Les critiques externes et la pression institutionnelle
Les tensions ne proviennent pas uniquement des médias ou des ONG. Certaines fédérations nationales et acteurs institutionnels expriment également leurs préoccupations. Des plaintes liées au respect de la neutralité politique de la FIFA ont récemment été soutenues par plusieurs instances du football européen, illustrant une fracture croissante entre la direction et une partie de ses membres .
Dans ce contexte, des accusations de dérives autoritaires ou de manque de consultation interne émergent régulièrement.
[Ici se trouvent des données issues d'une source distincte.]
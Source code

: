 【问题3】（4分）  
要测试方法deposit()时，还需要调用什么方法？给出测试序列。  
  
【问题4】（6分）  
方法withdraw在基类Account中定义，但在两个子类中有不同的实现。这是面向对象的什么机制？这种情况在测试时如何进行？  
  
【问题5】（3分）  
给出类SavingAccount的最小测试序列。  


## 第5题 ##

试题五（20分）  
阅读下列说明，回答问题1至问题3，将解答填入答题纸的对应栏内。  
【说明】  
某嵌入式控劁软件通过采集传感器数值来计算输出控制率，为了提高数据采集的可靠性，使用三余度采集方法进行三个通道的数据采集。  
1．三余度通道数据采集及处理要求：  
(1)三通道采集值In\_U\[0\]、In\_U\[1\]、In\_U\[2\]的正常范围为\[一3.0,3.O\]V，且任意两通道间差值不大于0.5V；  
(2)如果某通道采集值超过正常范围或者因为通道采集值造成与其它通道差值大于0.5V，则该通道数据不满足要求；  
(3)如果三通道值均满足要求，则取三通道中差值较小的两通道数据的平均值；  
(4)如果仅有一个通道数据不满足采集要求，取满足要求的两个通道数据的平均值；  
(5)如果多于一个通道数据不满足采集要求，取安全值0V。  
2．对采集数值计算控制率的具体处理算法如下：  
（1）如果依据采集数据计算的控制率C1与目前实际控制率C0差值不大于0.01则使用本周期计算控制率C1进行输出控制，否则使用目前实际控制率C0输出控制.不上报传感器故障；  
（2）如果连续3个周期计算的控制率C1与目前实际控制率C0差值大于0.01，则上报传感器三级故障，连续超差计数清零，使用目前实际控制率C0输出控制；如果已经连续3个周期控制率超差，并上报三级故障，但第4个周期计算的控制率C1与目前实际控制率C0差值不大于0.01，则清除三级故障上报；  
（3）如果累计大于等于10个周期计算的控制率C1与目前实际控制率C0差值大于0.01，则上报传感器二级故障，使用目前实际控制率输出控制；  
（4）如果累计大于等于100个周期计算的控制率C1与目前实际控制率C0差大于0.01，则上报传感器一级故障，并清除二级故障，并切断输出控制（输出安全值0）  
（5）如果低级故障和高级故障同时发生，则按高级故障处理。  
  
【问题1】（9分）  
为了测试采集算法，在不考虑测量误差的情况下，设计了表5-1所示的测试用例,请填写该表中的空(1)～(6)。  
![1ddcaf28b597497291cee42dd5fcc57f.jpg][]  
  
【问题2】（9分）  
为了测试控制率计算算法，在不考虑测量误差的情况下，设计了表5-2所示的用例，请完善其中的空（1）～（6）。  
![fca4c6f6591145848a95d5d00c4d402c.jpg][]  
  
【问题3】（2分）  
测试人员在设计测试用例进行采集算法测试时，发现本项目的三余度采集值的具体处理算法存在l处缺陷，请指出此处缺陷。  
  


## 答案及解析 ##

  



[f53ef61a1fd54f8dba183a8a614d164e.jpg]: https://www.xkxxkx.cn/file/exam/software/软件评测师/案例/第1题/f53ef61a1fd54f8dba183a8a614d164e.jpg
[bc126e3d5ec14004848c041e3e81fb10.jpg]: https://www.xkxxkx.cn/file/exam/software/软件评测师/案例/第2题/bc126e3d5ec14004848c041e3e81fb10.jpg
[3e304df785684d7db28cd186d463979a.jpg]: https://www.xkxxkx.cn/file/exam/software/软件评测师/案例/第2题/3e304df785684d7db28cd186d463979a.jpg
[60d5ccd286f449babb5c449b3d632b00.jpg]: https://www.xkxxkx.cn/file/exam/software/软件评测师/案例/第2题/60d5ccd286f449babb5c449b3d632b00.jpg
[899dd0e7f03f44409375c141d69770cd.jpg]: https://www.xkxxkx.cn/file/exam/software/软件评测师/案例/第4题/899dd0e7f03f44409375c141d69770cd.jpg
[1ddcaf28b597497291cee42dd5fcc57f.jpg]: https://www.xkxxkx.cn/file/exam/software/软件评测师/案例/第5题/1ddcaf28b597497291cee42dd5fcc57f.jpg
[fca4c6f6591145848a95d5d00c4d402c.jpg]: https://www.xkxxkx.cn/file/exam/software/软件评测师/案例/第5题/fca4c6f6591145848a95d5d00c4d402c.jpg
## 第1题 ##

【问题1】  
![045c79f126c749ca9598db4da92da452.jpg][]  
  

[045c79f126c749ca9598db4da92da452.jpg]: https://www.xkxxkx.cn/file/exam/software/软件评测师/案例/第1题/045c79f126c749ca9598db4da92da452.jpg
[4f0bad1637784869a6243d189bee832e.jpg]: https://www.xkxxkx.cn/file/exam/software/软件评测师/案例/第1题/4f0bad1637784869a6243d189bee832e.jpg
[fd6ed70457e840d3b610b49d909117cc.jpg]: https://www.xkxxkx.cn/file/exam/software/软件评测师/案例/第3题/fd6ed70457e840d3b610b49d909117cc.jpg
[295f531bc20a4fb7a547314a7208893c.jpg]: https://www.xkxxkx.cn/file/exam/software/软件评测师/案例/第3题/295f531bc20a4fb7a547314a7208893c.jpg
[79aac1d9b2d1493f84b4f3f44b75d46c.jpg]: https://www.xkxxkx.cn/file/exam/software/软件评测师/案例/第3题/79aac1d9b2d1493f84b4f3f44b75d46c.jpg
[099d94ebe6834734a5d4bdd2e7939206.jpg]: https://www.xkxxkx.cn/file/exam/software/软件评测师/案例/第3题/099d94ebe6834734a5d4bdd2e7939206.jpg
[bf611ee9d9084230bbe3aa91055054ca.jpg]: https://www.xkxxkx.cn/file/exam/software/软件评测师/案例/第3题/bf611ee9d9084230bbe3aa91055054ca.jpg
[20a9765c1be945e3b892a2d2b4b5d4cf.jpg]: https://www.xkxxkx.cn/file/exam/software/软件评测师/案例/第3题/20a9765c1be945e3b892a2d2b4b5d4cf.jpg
Elles alimentent un débat plus large sur la place du pouvoir présidentiel au sein de la FIFA et sur les limites de son influence.
Une présidence au cœur d’un football mondialisé et politisé
Le cas de Gianni Infantino illustre les transformations profondes du football contemporain. Sous son mandat, la FIFA est devenue une organisation aux dimensions économiques, diplomatiques et médiatiques sans précédent. La Coupe du Monde 2026, la plus vaste jamais organisée, symbolise cette expansion mais aussi les tensions qu’elle engendre.
Entre ambitions globales, pressions politiques et critiques sur la gouvernance, la présidence Infantino se situe à l’intersection de multiples intérêts. Cette position centrale renforce son influence mais l’expose également à une surveillance accrue et à des controverses récurrentes.
Conclusion
La controverse entourant Gianni Infantino reflète bien plus qu’un simple débat sur la personnalité du président de la FIFA. Elle met en lumière les tensions structurelles d’une organisation confrontée à la mondialisation du sport, à la politisation des grands événements et aux exigences croissantes de transparence.
À l’approche du Mondial 2026, les critiques se multiplient, mais la FIFA maintient sa ligne directrice fondée sur l’expansion et la valorisation commerciale du football mondial. Entre défense de son action et accusations de dérive, Gianni Infantino demeure une figure centrale et controversée d’un football en constante mutation.